In particular, astrophysicists found that the light from distant galaxies becomes distorted and magnified by nearer objects such as massive galaxy clusters, which act as gravitational lenses, like really big telescopes. Scientists use the effect to infer the masses of the lenses, which turn out to be much larger than the amount of visible matter. Furthermore, since galaxies form in massive clumps of dark matter, by analyzing the distributions of galaxies while surveying large swaths of the sky, astrophysicists can map out the dark matter, even though they cannot directly observe it. It is like how one might infer the orientation of a flock of birds from its shadow moving along the ground.

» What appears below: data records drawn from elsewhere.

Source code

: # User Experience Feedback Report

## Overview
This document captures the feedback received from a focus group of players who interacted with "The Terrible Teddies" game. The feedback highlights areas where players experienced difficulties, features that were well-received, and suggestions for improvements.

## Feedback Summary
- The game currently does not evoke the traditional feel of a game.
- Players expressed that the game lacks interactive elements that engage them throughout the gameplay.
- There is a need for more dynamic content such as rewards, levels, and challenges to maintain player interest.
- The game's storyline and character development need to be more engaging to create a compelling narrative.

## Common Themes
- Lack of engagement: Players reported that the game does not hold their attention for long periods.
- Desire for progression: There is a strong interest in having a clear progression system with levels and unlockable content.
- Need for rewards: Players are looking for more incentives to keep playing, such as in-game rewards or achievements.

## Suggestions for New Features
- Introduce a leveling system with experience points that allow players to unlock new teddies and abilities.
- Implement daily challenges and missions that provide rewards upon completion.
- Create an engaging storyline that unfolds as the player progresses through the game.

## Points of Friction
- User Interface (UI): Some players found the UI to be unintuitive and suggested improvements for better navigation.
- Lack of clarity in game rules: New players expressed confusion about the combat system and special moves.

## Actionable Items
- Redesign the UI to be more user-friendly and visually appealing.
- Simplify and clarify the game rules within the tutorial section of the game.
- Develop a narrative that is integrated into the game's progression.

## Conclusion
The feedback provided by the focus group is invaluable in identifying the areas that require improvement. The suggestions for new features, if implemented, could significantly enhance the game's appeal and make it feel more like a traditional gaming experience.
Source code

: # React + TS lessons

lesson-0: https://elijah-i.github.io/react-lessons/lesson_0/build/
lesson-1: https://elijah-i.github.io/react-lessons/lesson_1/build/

For example, following the groundbreaking observations of half a million galaxies with the Sloan Digital Sky Survey, new scientific collaborations with the Dark Energy Survey and the Kilo-Degree Survey, both utilizing observatories in Chile, observe numerous galaxies at optical and infrared wavelengths to reconstruct more detailed dark matter maps. At the same, scientists studying the cosmic background light with the Planck telescope and light from supernovae-bright fleeting explosions by dying stars, which provide precise distance measurements before they fade – also point to similar proportions of dark matter relative to luminous matter.

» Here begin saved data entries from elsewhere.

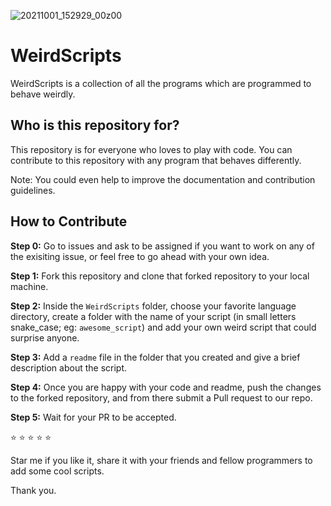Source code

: ![20211001_152929_00z00](https://user-images.githubusercontent.com/42694653/135602171-07f5ea5c-e444-45cf-9106-b1c79a26b9d2.png)


# WeirdScripts
WeirdScripts is a collection of all the programs which are programmed to behave weirdly. 

## Who is this repository for?
This repository is for everyone who loves to play with code. You can contribute to this repository with any program that behaves differently. 

Note: You could even help to improve the documentation and contribution guidelines. 

## How to Contribute 
**Step 0:** Go to issues and ask to be assigned if you want to work on any of the exisiting issue, or feel free to go ahead with your own idea.

**Step 1:** Fork this repository and clone that forked repository to your local machine.

**Step 2:** Inside the `WeirdScripts` folder, choose your favorite language directory, create a folder with the name of your script (in small letters snake_case; eg: `awesome_script`) and add your own weird script that could surprise anyone.

**Step 3:** Add a `readme` file in the folder that you created and give a brief description about the script.

**Step 4:** Once you are happy with your code and readme, push the changes to the forked repository, and from there submit a Pull request to our repo. 

**Step 5:** Wait for your PR to be accepted. 



⭐ ⭐ ⭐ ⭐ ⭐

Star me if you like it, share it with your friends and fellow programmers to add some cool scripts.

Thank you.

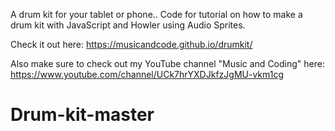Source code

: A drum kit for your tablet or phone.. Code for tutorial on how to make a drum kit with JavaScript and Howler using Audio Sprites.

Check it out here: https://musicandcode.github.io/drumkit/

Also make sure to check out my YouTube channel "Music and Coding" here: https://www.youtube.com/channel/UCk7hrYXDJkfzJgMU-vkm1cg
# Drum-kit-master
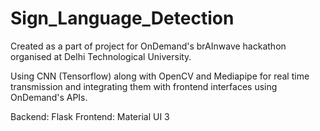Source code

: # Sign_Language_Detection

Created as a part of project for OnDemand's brAInwave hackathon organised at Delhi Technological University.

Using CNN (Tensorflow) along with OpenCV and Mediapipe for real time transmission
and integrating them with frontend interfaces using OnDemand's APIs.

Backend: Flask
Frontend: Material UI 3
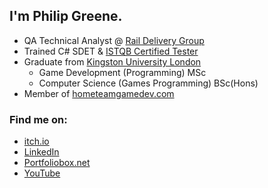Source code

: ## I'm Philip Greene. 
- QA Technical Analyst @ [Rail Delivery Group](https://www.raildeliverygroup.com/)
- Trained C# SDET & [ISTQB Certified Tester](https://skillshub.isqi.org/67kbexja)
- Graduate from [Kingston University London](https://www.kingston.ac.uk/)
  - Game Development (Programming) MSc
  - Computer Science (Games Programming) BSc(Hons)
- Member of [hometeamgamedev.com](https://hometeamgamedev.com/)

### Find me on:
 - [itch.io](https://vyrium.itch.io/)
 - [LinkedIn](https://www.linkedin.com/in/philipgreene1/)
 - [Portfoliobox.net](http://philipgreene.portfoliobox.net/)
 - [YouTube](https://www.youtube.com/Vyrium)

But what is the nature of these mysterious dark matter particles? Though much more abundant than luminous matter, dark matter continues to elude scientists. “Weakly interacting massive particles,” with the unfortunate acronym, WIMPs, constitute the most popular dark matter candidates, though this remains a subject of intense debate among the astrophysical community. Moreover, particle physicists seek to detect WIMPs with the recently restarted Large Hadron Collider, but these experiments would only amount to a first step toward narrowing down the likely candidates for dark matter particles. Based on many observations of light in the universe, scientists now know that dark matter certainly exists, but it may take more decades of research to pin down these elusive particles.
1 – Cosmological parameters from the Planck collaboration. 2015, Astronomy & Astrophysics, submitted.
2 – “Hubble Zooms in on a Magnified Galaxy.”
3 – Wide Field Lensing Mass Maps from the Dark Energy Survey. Vikram V., et al., 2015, Physics Review D, submitted.
4 – Science results from Sloan Digital Sky Survey.
Ramin Skibba is an astrophysicist and science writer based in San Diego, California. He hails from Colorado, and he studied galaxies, dark matter, and the expansion of the universe in his Ph.D. in Pittsburgh, Pennsylvania. He has worked as a research scientist and lecturer in Heidelberg (Germany) and Arizona, before coming to California. He is also passionate about science policy issues and outreach programs to encourage interest in science among young people, and he plans to pursue science communication full-time later this year.